Peter was an English Cistercian abbot who served as the fifth abbot of Vale Royal Abbey, Cheshire, in the first half of the 14th century. He is generally held to be the author of the abbey's own chronicle, which was published in 1914 as the Ledger of Vale Royal Abbey. Owing to a failure to finish the abbey's building works—which had commenced in 1277 and had been intermittently ongoing ever since—the abbey was unsightly, and the monks' quarters probably near derelict. Abbot Peter oversaw the transplantation of the house onto new grounds. Much of his career, however, was focussed on defending his abbey's feudal lordship over its tenants. The dispute between the abbey and its tenantry had existed since the abbey's foundation; the abbot desired to enforce his feudal rights, the serfs to reject them, as they claimed to be by then freemen. This did not merely involve Abbot Peter defending the privileges of his house in the courts. Although there was much litigation, with Abbot Peter having to defend himself to the Justice of Chester and even the King on occasion, by 1337 his discontented villagers even followed him from Cheshire to Rutland. A confrontation between Abbot Peter and his tenants resulted in the death of a monastic servant and his own capture and imprisonment. With the King's intervention, however, Abbot Peter and his party were soon freed.

Robert de Cheyneston was Abbot of Vale Royal Abbey, Cheshire between 1340 and 1349. De Cheyneston had already been a monk at the Abbey before his election as Abbot.
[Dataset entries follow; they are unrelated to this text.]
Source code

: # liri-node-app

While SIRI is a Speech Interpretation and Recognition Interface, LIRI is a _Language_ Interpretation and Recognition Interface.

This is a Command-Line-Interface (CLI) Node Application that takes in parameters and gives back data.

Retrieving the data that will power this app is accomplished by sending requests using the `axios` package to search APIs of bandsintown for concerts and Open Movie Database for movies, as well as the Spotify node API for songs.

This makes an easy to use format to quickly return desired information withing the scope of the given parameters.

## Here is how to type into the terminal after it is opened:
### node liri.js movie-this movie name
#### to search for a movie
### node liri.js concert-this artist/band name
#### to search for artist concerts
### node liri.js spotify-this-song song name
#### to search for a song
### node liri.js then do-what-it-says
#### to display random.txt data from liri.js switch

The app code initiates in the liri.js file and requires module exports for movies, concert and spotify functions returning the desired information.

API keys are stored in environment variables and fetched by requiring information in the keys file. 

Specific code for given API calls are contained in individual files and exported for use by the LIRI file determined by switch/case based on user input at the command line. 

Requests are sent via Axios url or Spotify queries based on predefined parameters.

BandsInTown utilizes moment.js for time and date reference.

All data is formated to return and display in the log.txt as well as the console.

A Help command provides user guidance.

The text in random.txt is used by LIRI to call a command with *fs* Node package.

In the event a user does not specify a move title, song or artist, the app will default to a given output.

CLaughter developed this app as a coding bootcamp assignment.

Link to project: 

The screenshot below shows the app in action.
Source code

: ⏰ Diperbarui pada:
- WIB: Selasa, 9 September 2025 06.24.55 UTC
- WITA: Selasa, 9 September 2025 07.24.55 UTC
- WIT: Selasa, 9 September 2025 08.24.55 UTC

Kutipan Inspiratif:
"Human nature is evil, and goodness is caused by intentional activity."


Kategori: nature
Thomas Ragon was the eighth Abbot of Vale Royal Abbey, Cheshire. His term of office lasted from 1351 to 1369. His abbacy was predominantly occupied with recommencing the building works at Vale Royal—which had been in abeyance for a decade—and the assertion of his abbey's rights over a satellite church in Llanbadarn Fawr, Ceredigion, which was also claimed by the Abbot of Gloucester.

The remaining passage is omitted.